Premièrement, déduire de la comparaison faite par le Talmoudh une autre comparaison entre un homme se laissant pousser de longs cheveux et l'interdiction de Baghadh `ishoh est une extrapolation du Rov Shternbuch que l'on ne retrouve d'ailleurs jamais dans le Talmoudh. En d'autres mots, le Talmoudh lui-même n'a jamais stipulé, malgré les milliers de pages qui le composent, qu'un homme qui faisait pousser de longs cheveux transgressait l'interdiction de Baghadh `ishoh. C'est d'ailleurs parce que cela n'a jamais été stipulé qu'il est contraint d'inventer cette équation. Si cela était si évident, le Talmoudh nous aurait dit qu'un homme faisant pousser de longs cheveux transgresse l'interdiction de Baghadh `ishoh. Or, comme cela a déjà été dit, si tel était le cas, la Tôroh n'aurait pas inclus l'interdiction pour un Nozir de couper ses cheveux si dans le même temps les laisser pousser longs transgressait l'interdiction de Baghadh `ishoh. Ce qui est remarquable, c'est que les écrits des Ga`ônim et des Ri`shônim sont totalement muets sur ce problème.
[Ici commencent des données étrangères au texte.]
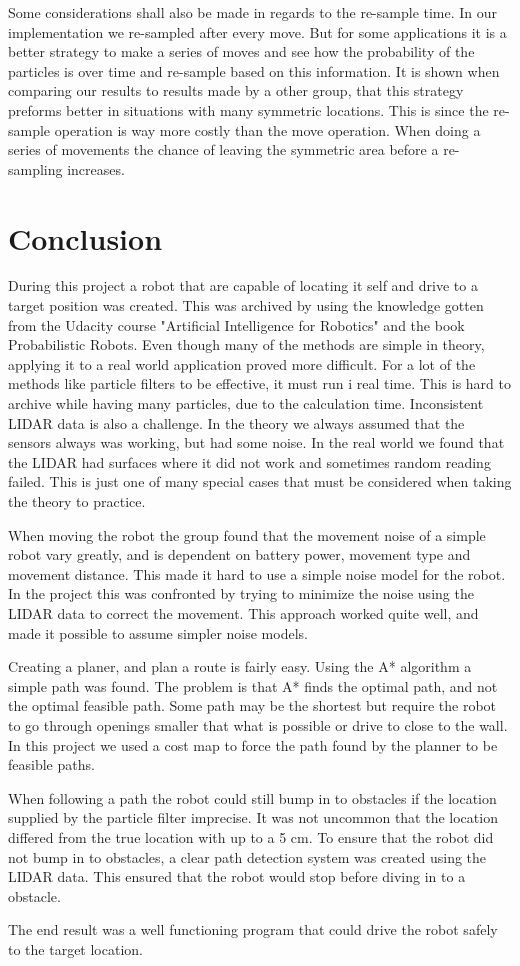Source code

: Some considerations shall also be made in regards to the re-sample time. In our implementation we re-sampled after every move. But for some applications it is a better strategy to make a series of moves and see how the probability of the particles is over time and re-sample based on this information. It is shown when comparing our results to results made by a other group, that this strategy preforms better in situations with many symmetric locations. This is since the re-sample operation is way more costly than the move operation. When doing a series of movements the chance of leaving the symmetric area before a re-sampling increases. 


\chapter{Conclusion}
During this project a robot that are capable of locating it self and drive to a target position was created. This was archived by using the knowledge gotten from the Udacity course "Artificial Intelligence for Robotics"\cite{AIROK} and the book Probabilistic Robots. Even though many of the methods are simple in theory, applying it to a real world application proved more difficult. For a lot of the methods like particle filters to be effective, it must run i real time. This is hard to archive while having many particles, due to the calculation time. Inconsistent LIDAR data is also a challenge. In the theory we always assumed that the sensors always was working, but had some noise. In the real world we found that the LIDAR had surfaces where it did not work and sometimes random reading failed. This is just one of many special cases that must be considered when taking the theory to practice.  

When moving the robot the group found that the movement noise of a simple robot vary greatly, and is dependent on battery power, movement type and movement distance. This made it hard to use a simple noise model for the robot. In the project this was confronted by trying to minimize the noise using the LIDAR data to correct the movement. This approach worked quite well, and made it possible to assume simpler noise models.

Creating a planer, and plan a route is fairly easy. Using the A* algorithm a simple path was found. The problem is that A* finds the optimal path, and not the optimal feasible path. Some path may be the shortest but require the robot to go through openings smaller that what is possible or drive to close to the wall. In this project we used a cost map to force the path found by the planner to be feasible paths.

When following a path the robot could still bump in to obstacles if the location supplied by the particle filter imprecise. It was not uncommon that the location differed from the true location with up to a 5 cm. To ensure that the robot did not bump in to obstacles, a clear path detection system was created using the LIDAR data. This ensured that the robot would stop before diving in to a obstacle. 

The end result was a well functioning program that could drive the robot safely to the target location. 
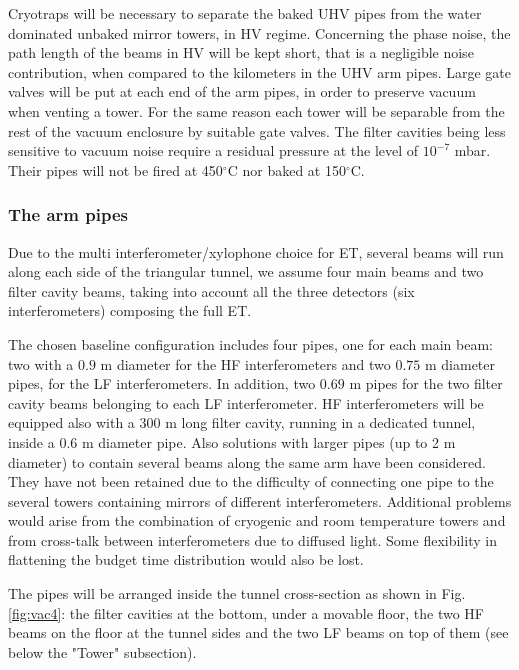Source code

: Cryotraps will be necessary to separate the baked UHV pipes from the water dominated unbaked mirror towers, in HV regime. Concerning the phase noise, the path length of the beams in HV will be kept short, that is a negligible noise contribution, when compared to the kilometers in the UHV arm pipes.
Large gate valves will be put at each end of the arm pipes, in order to preserve vacuum when venting a tower. For the same reason each tower will be separable from the rest of the vacuum enclosure by suitable gate valves.
The filter cavities being less sensitive to vacuum noise require a residual pressure at the level of $10^{-7}$ mbar. Their pipes will not be fired at 450$^\circ$C nor baked at 150$^\circ$C.

\subsubsection{The arm pipes}

Due to the multi interferometer/xylophone choice for ET, several beams will run along each side of the triangular tunnel, we assume four main beams and two filter cavity beams, taking into account all the three detectors (six interferometers) composing the full ET.

The chosen baseline configuration includes four pipes, one for each main beam: two with a $0.9$ m diameter for the HF interferometers and two $0.75$ m diameter pipes, for the LF interferometers. In addition, two $0.69$ m pipes for the two filter cavity beams belonging to each LF interferometer. HF interferometers will be equipped also with a 300 m long filter cavity, running in a dedicated tunnel, inside a 0.6 m diameter pipe. Also solutions with larger pipes (up to 2 m diameter) to contain several beams along the same arm have been considered. They have not been retained due to the difficulty of connecting one pipe to the several towers containing mirrors of different interferometers. Additional problems would arise from the combination of cryogenic and room temperature towers and from cross-talk between interferometers due to diffused light. Some flexibility in flattening the budget time distribution would also be lost.

The pipes will be arranged inside the tunnel cross-section as shown in Fig. \ref{fig:vac4}: the filter cavities at the bottom, under a movable floor, the two HF beams on the floor at the tunnel sides and the two LF beams on top of them (see below the "Tower" subsection).

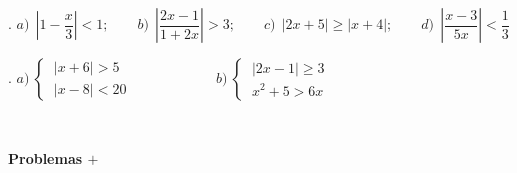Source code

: \begin{mipropuesto}
. $a)\ \ \left| 1-\dfrac x 3 \right| < 1 ;\qquad  b)\ \ \left| \dfrac{2x-1}{1+2x} \right| > 3; \qquad c)\ \ |2x+5|\geqslant |x+4|;\qquad d)\ \ \left| \dfrac{x-3}{5x} \right| < \dfrac 1 3  $
\end{mipropuesto}
\vspace{-8mm}
\begin{flushright}
	\begin{footnotesize} \textcolor{gris}{\rotatebox{180}{ $a)\ ]0,6[;\qquad b)\ ]-1,-1/2[\, \cup ]-1/2,-1/4[ ; \qquad c)\ ]-\infty,-3]\, \cup \, [-1,+\infty[;\qquad d)\ ]-\infty, -9/2[\, \cup \, ]9/8,+\infty[ $ }}	\end{footnotesize}
\end{flushright}

\begin{mipropuesto}
. $a)\ \begin{cases} 
 \ |x+6|>5 \\ \ |x-8|<20	
 \end{cases} \qquad \qquad \qquad b)\ \begin{cases}
 \ |2x-1|\geqslant 3 \\ \ x^2+5>6x	
 \end{cases}$

\end{mipropuesto}
\vspace{-8mm}
\begin{flushright}
	\begin{footnotesize} \textcolor{gris}{\rotatebox{180}{ $a)\ \ ]-12,-11[ \, \cup \, ]-1,28[;\qquad b)\ \ ]-\infty,-1] \, \cup \, ]5,+\infty[$ }}	\end{footnotesize}
\end{flushright}


	



\newpage

$\qquad$


\begin{adjustwidth}{50pt}{250pt}
\begin{cuadro-naranja}
\textbf{\huge{Problemas $\boldsymbol{+}$}}\normalsize{$\, $}
\end{cuadro-naranja}	
\end{adjustwidth}



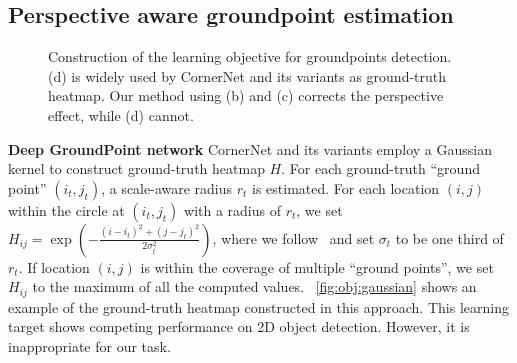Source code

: \documentclass{article}
\begin{document}
\subsection{Perspective aware groundpoint estimation}
\label{sec:heatmap}








\begin{figure}
	\begin{center}
	\end{center}
	\caption{Construction of the learning objective for groundpoints detection. (d) is widely used by CornerNet and its variants as ground-truth heatmap.
	Our method using (b) and (c) corrects the perspective effect, while (d) cannot. }
	\label{fig:obj}
\end{figure}

\textbf{Deep GroundPoint network} CornerNet and its variants employ a Gaussian kernel to construct ground-truth heatmap $H$. For each ground-truth ``ground point'' $(i_t, j_t)$, a scale-aware radius
$r_t$ is estimated. For each location $(i,j)$ within the circle at $(i_t, j_t)$ with a radius of $r_t$, 
we set $H_{ij} = \exp\left(-\frac{(i - i_t)^2 + (j - j_t)^2}{2\sigma_t^2}\right)$, where we follow~\cite{law2018cornernet} and set $\sigma_t$ to be one third of  $r_t$. If location $(i,j)$ is within the coverage of multiple ``ground points'', we set $H_{ij}$ to the maximum of all the computed values.  
\figurename{~\ref{fig:obj:gaussian}} shows an example of the ground-truth heatmap constructed in this approach.
This learning target shows competing performance on 2D object detection. However, it is inappropriate for our task.
\end{document}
Par exemple, il n'existe pas même une référence dans les écrits du Ramba''m ז״ל sur le fait qu'il serait interdit pour un homme de laisser pousser de longs cheveux. Idem dans les écrits de Rash''i ז״ל, ou de n'importe quel autre sage de l'ère des Ri`shônim. Les deux seules fois où la Tôroh parle de longs cheveux, c'est dans le contexte du vœu de naziréat et pour nous dire qu'un Kôhén a l'interdiction de raser intégralement sa tête (sauf le jour de son intronisation, où il devait couper l'intégralité des poils de son corps) ou de laisser pousser longs ses cheveux. Ainsi, les seuls Israélites pour lesquels il a été dit qu'ils ne pouvaient laisser pousser longs leurs cheveux furent les Kôhanim. Deuxièmement, comme nous l'avons également dit, les motivations pour se laisser pousser des cheveux longs ne sont pas nécessairement liées à une volonté de s'embellir. En effet, on pourrait même se laisser pousser de longs cheveux précisément pour montrer que l'on n'accorde aucune importance à son apparence extérieure, tout comme beaucoup se laissent pousser de très longues Pé`ôth pour indiquer leur désintérêt total pour les standards de beauté (et le fait d'être moqués dans la rue à cause de leurs longues Pé`ôth n'est d'aucun effet sur eux, car ils ne le font pas par embellissement).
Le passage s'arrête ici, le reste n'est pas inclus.